Nicolas Sarkozy, dans ses hommages aux militaires assassinés et aux victimes juives atrocement massacrées, a accompli son devoir. Je persiste à penser que ce n'étaient que des crimes, transgressions gravissimes certes infiniment odieuses, horriblement singulières, mais non des coups d'Etat. Ils ne mettaient pas à bas notre édifice national. Etait-il souhaitable de laisser croire que l'institution militaire elle-même était en péril, la communauté juive en danger et la démocratie en sursis ? Parce que Mohamed Merah avait absurdement évoqué une France "mise à genoux" par sa malfaisante entremise, était-il pertinent de reprendre ce registre ? De se placer sur son terrain au lieu de limiter sa terrifiante action à ce qu'elle était : une aventure solitaire et folle. Pouvait-on solennellement suggérer que l'unité nationale avait pu être compromise par ces crimes au pire perpétrés par une organisation réduite, au plus simple par un seul homme ? Et que la République était susceptible de "faiblir" devant des attaques à la fois si cruelles et si parcellaires ? C'était, par l'immixtion répétitive de l'Etat et sa présumée crainte, donner une importance démesurée à d'horribles tragédies répétitives qui, si elles avaient mobilisé normalement et absolument les autorités et les services compétents, n'avaient eu rigoureusement, et heureusement, aucune incidence sur la République, sa constance et sa force. C'était surestimer le mal et douter du pays.

François Hollande, entre le deuil nécessaire et la vigilance utile, n'a pas su ou pu trouver sa place. Nicolas Sarkozy décidément impose le la, le rythme, la quantité de coeur et d'esprit, décrète la mesure de l'émotion, se protège de l'accusation d'en faire trop, parle pourtant, depuis quelque temps, sans nécessité présidentielle. Entraînant le ridicule David Douillet dans son sillage avec sa mimétique minute de silence sportive !

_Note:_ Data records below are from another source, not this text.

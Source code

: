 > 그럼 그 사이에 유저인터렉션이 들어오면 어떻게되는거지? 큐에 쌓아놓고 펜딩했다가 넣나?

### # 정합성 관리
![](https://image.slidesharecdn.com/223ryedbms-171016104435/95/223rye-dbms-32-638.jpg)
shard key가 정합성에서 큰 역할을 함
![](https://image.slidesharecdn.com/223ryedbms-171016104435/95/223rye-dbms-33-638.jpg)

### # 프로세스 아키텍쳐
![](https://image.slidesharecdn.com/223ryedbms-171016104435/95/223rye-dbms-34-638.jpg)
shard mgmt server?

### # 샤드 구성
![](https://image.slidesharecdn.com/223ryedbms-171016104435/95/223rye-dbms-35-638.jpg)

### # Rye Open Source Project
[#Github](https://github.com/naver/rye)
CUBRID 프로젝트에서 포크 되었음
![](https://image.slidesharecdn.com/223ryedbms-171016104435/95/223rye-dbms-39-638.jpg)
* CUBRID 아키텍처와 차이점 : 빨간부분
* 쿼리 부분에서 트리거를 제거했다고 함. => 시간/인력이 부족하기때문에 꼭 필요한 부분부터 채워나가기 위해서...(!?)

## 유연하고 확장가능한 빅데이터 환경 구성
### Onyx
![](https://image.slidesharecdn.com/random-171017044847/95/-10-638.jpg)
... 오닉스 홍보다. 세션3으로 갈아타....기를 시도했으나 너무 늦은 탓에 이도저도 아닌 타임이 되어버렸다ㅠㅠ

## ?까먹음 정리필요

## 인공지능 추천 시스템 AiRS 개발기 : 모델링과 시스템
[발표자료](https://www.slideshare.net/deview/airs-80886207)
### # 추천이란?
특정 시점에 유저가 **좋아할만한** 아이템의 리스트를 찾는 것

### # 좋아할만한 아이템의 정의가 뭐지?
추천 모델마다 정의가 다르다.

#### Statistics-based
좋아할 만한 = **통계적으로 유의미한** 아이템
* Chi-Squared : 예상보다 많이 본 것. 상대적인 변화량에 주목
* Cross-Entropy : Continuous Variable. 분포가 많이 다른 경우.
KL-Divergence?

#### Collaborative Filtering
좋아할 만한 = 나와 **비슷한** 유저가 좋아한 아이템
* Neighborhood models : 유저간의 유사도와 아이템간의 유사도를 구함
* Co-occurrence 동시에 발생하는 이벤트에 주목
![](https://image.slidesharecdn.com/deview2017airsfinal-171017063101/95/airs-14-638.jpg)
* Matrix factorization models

Le comble a été à nouveau cette illusion législative proposée comme continuation de l'émotion et de l'indignation populaires relayées par l'exploitation gouvernementale. Je ne suis pas sûr que les mesures projetées, annoncées par le président jouissant jusqu'à plus soif d'un statut quasi invulnérable, soient, dans leur apparent caractère opératoire et utilitaire, conformes à ce que ces récents drames criminels auraient dû appeler (nouvelobs.com). Elles vont engager, si un jour elles sont mises en oeuvre, la France à cultiver encore davantage le péché gravissime du sarkozysme : une tragédie, une exploitation, une action fantasmée. Ainsi seront punis ceux qui consulteront des sites internet faisant l'apologie du terrorisme ou appelant à la violence ou à la haine. Seront envisagées la répression de l'apologie des crimes terroristes et celle - c'est le summum ! - de l'endoctrinement au terrorisme de toute personne s'étant rendue à l'étranger. C'est une dénaturation grave d'un moment exceptionnel de massacres, de deuil, que cette cuisine absconse fabriquée dans l'instant et nous construisant une démocratie suspicieuse jusque dans ses recoins les moins visibles. C'est cette démarche qui n'est pas honorable : dégrader une communion en politique. En mauvaise politique. 

Je suis persuadé que la polémique maintenant va s'attacher à la mort de Mohamed Merah et aux circonstances qui l'ont précédée et suscitée. Pour ma part je n'ai pas abandonné, au nom d'une France blessée au travers de quelques malheureuses victimes et à cause de Mohamed Merah aujourd'hui relatif mystère (Le Monde), ma passion de demeurer citoyen à la fois solidaire et éveillé.